Sunday, January 19, 2014

Decemberists -- "A Bower Scene" (2009)


And when young Margaret's waistline
Grew wider
The fruit of her amorous entwine
Inside her

[NOTE: This is the second in a series of 2 or 3 lines posts about the Decemberists' The Hazards of LoveClick here to read the first post in the series.]

The primary focus of 2 or 3 lines is song lyrics -- except when its primary focus is on me (which is quite a bit of the time).  Part of the magic of The Hazards of Love is the extraordinary language of its lyrics.


"A Bower Scene" is short song that communicates one very significant fact -- which is that our young heroine, Margaret, is pregnant as a result of her "amorous entwine" with our enchanted young hero, William, a man who takes the form of a fawn by day.  (As you may recall from the previous post, Margaret interrupted a ride through the forest to help an injured fawn, which turned into William.  The  "amorous entwine" ensued.)

Margaret and William 
(after "amorous entwine")
I tip my cap to Colin Meloy, the Decemberists' frontman and chief songwriter, for coming up with the phrase "amorous entwine" to describe the act of love.  It's a remarkably poetic and sensuous phrase in and of itself, but it also is perfectly apt in the larger context of the entire album.  (If you had given me an unabridged dictionary, a good thesaurus, and a couple of years to work, I still wouldn't have come up with anything nearly as marvelous.)

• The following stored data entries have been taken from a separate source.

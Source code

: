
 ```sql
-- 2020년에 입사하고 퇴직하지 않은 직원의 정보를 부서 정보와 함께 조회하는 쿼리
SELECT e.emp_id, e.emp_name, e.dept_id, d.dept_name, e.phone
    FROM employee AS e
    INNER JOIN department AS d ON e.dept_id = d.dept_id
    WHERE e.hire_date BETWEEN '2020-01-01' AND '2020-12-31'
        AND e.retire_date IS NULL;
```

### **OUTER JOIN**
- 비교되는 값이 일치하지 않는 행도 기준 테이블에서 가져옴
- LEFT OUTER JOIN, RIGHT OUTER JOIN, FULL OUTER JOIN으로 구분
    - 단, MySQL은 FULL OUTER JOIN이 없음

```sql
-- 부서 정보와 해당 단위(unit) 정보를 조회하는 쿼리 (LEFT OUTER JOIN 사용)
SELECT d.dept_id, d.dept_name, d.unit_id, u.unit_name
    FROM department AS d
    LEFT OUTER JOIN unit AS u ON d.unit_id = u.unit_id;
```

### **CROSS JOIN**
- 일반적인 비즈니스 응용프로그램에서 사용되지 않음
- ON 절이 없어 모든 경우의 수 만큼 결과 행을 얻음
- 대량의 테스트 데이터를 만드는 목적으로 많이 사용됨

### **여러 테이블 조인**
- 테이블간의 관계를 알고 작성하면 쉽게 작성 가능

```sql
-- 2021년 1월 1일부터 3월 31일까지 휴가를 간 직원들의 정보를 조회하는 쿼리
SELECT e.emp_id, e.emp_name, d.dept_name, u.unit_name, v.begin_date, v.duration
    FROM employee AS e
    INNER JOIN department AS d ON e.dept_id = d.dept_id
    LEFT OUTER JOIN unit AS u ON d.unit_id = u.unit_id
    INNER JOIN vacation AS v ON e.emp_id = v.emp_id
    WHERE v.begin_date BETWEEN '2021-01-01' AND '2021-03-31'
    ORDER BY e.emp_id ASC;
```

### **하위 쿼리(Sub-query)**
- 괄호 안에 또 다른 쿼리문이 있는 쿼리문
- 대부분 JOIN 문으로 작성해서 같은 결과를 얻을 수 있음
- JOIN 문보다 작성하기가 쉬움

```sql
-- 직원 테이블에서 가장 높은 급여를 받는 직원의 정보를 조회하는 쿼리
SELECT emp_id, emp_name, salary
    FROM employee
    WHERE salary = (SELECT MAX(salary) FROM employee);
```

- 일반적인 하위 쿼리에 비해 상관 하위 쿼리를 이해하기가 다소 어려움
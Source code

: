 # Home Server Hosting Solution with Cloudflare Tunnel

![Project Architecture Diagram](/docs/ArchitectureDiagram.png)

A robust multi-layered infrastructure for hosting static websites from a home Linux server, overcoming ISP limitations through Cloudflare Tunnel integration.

Colin Meloy and Becky Stark
"A Bower Scene" segues into "Won't Want for Love (Margaret in the Taiga)," which is voiced by Becky Stark of Lavender Diamond.  In that song, the pregnant Margaret goes back to the taiga (which is a northern coniferous forest) to share her news with William -- and also to lie with him in "amorous entwine" once again:

And all this stirring inside my belly
Won't quell my want for love
And I may swoon from all this swelling
But I won't want for love

"Want" -- which is used here with two different meanings -- and "wanting" recur again and again in the lyrics of The Hazards of Love.  Ultimately, what the album is about is William's wanting to experience the greatest joy of being a man -- which is to love and be loved by a woman -- even if the cost of achieving that joy is the loss of immortality.

Here's "A Bower Scene":



Click here to hear "Won't Want for Love (Margaret in the Taiga)."

Click here to read the next post in this series.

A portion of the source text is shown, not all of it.